Simone Weil (1909-1943) partage avec Rimbaud,
Lautréamont et Kafka le destin que Nietzsche
prophétisait pour lui-même : connaître une gloire
posthume. Publié au sortir de la Seconde Guerre
mondiale, La Pesanteur et la Grâce , établi à partir des
cahiers qu'elle avait laissés avant de s'embarquer
pour les États-Unis en 1942, provoque une surprise
générale. Comment une femme aussi jeune avait-elle
pu pénétrer aussi loin dans le mystère de la vie
et avoir sur elle les clefs de l'avenir qu'elle faisait
reposer en Dieu ? Qui était cette disciple d'Alain,
élève de l'École normale supérieure, agrégée de
philosophie ? Cette activiste de gauche, un temps
proche de Trotski, «manoeuvre sur la machine»,
c'est-à-dire ouvrière, qui écrivait avec un feu égal
à celui qu'on trouve aux Pensées de Pascal ?
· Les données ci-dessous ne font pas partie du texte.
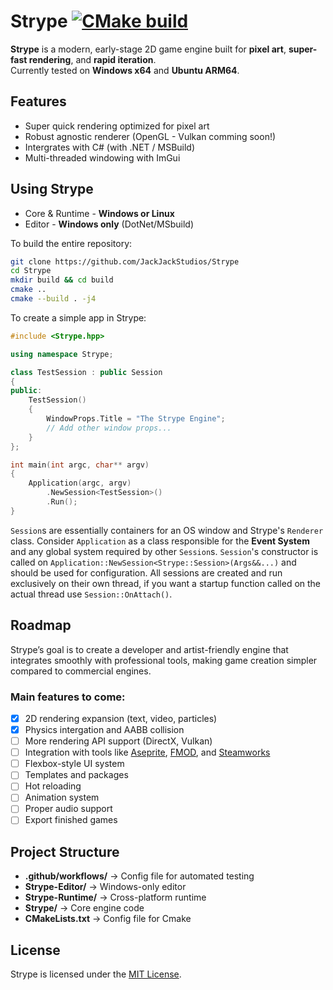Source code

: # Strype [![CMake build](https://github.com/JackJackStudios/Strype/actions/workflows/cmake-multi-platform.yml/badge.svg)](https://github.com/JackJackStudios/Strype/actions/workflows/cmake-multi-platform.yml)

**Strype** is a modern, early-stage 2D game engine built for **pixel art**, **super-fast rendering**, and **rapid iteration**.  
Currently tested on **Windows x64** and **Ubuntu ARM64**.

## Features

- Super quick rendering optimized for pixel art
- Robust agnostic renderer (OpenGL - Vulkan comming soon!)
- Intergrates with C# (with .NET / MSBuild)
- Multi-threaded windowing with ImGui

## Using Strype

- Core & Runtime - **Windows or Linux**
- Editor - **Windows only** (DotNet/MSbuild)

To build the entire repository:

```bash
git clone https://github.com/JackJackStudios/Strype
cd Strype
mkdir build && cd build
cmake ..
cmake --build . -j4
```

To create a simple app in Strype:

```cpp
#include <Strype.hpp>

using namespace Strype;

class TestSession : public Session
{
public:
    TestSession()
    {
        WindowProps.Title = "The Strype Engine";
        // Add other window props...
    }
};

int main(int argc, char** argv)
{
    Application(argc, argv)
        .NewSession<TestSession>()
        .Run();
}
```

`Session`s are essentially containers for an OS window and Strype's `Renderer` class. Consider `Application` as a class responsible for the **Event System** and any global system required by other `Session`s. `Session`'s constructor is called on `Application::NewSession<Strype::Session>(Args&&...)` and should be used for configuration. All sessions are created and run exclusively on their own thread, if you want a startup function called on the actual thread use `Session::OnAttach()`.

## Roadmap

Strype’s goal is to create a developer and artist-friendly engine that integrates smoothly with professional tools, making game creation simpler compared to commercial engines.

### Main features to come:

- [x] 2D rendering expansion (text, video, particles)
- [x] Physics intergation and AABB collision
- [ ] More rendering API support (DirectX, Vulkan)
- [ ] Integration with tools like [Aseprite](https://www.aseprite.org/), [FMOD](https://www.fmod.com/), and [Steamworks](https://partner.steamgames.com/)
- [ ] Flexbox-style UI system
- [ ] Templates and packages
- [ ] Hot reloading
- [ ] Animation system
- [ ] Proper audio support
- [ ] Export finished games

## Project Structure

- **.github/workflows/** → Config file for automated testing
- **Strype-Editor/** → Windows-only editor
- **Strype-Runtime/** → Cross-platform runtime
- **Strype/** → Core engine code
- **CMakeLists.txt** → Config file for Cmake

## License

Strype is licensed under the [MIT License](LICENSE).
Et surtout, qui était cette femme dont on apprenait
qu'elle venait de mourir par compassion pour ceux
qui souffraient un martyre qu'elle avait tenu à
accompagner, alors qu'elle luttait dans les rangs de
la France libre ? Cette femme était tout sauf une exaltée
: c'était l'être de la raison la plus puissante de son
temps. La présente anthologie invite à ressaisir les
étapes ultimes d'un pèlerinage de l'esprit, en quête
de la vérité.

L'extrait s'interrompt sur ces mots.